## ACTION ITEM
Return all of the entries exactly, but do not include the pictures.

== Segment start ==

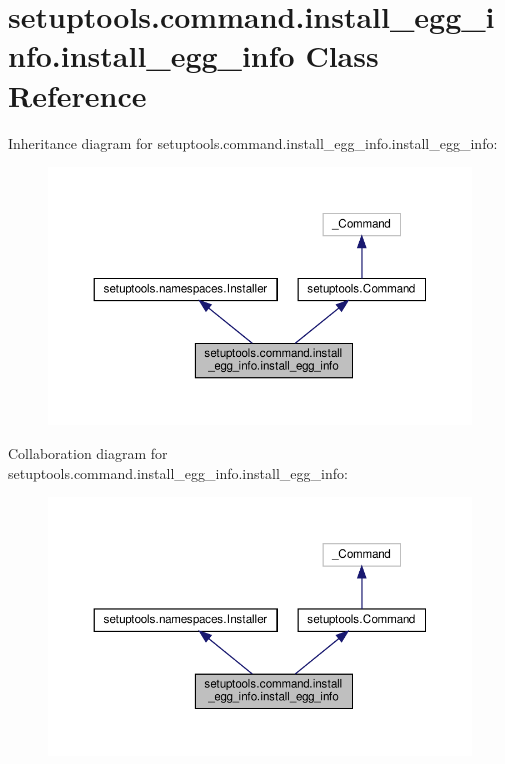 \hypertarget{classsetuptools_1_1command_1_1install__egg__info_1_1install__egg__info}{}\section{setuptools.\+command.\+install\+\_\+egg\+\_\+info.\+install\+\_\+egg\+\_\+info Class Reference}
\label{classsetuptools_1_1command_1_1install__egg__info_1_1install__egg__info}


Inheritance diagram for setuptools.\+command.\+install\+\_\+egg\+\_\+info.\+install\+\_\+egg\+\_\+info\+:
\nopagebreak
\begin{figure}[H]
\begin{center}
\leavevmode
\includegraphics[width=350pt]{classsetuptools_1_1command_1_1install__egg__info_1_1install__egg__info__inherit__graph}
\end{center}
\end{figure}


Collaboration diagram for setuptools.\+command.\+install\+\_\+egg\+\_\+info.\+install\+\_\+egg\+\_\+info\+:
\nopagebreak
\begin{figure}[H]
\begin{center}
\leavevmode
\includegraphics[width=350pt]{classsetuptools_1_1command_1_1install__egg__info_1_1install__egg__info__coll__graph}
\end{center}
\end{figure}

== Segment end ==

## FINAL ANSWER
 \hypertarget{classsetuptools_1_1command_1_1install__egg__info_1_1install__egg__info}{}\section{setuptools.\+command.\+install\+\_\+egg\+\_\+info.\+install\+\_\+egg\+\_\+info Class Reference}
\label{classsetuptools_1_1command_1_1install__egg__info_1_1install__egg__info}


Inheritance diagram for setuptools.\+command.\+install\+\_\+egg\+\_\+info.\+install\+\_\+egg\+\_\+info\+:
\nopagebreak
\begin{figure}[H]
\begin{center}
\leavevmode
\includegraphics[width=350pt]{classsetuptools_1_1command_1_1install__egg__info_1_1install__egg__info__inherit__graph}
\end{center}
\end{figure}


Collaboration diagram for setuptools.\+command.\+install\+\_\+egg\+\_\+info.\+install\+\_\+egg\+\_\+info\+:
\nopagebreak
\begin{figure}[H]
\begin{center}
\leavevmode
\includegraphics[width=350pt]{classsetuptools_1_1command_1_1install__egg__info_1_1install__egg__info__coll__graph}
\end{center}
\end{figure}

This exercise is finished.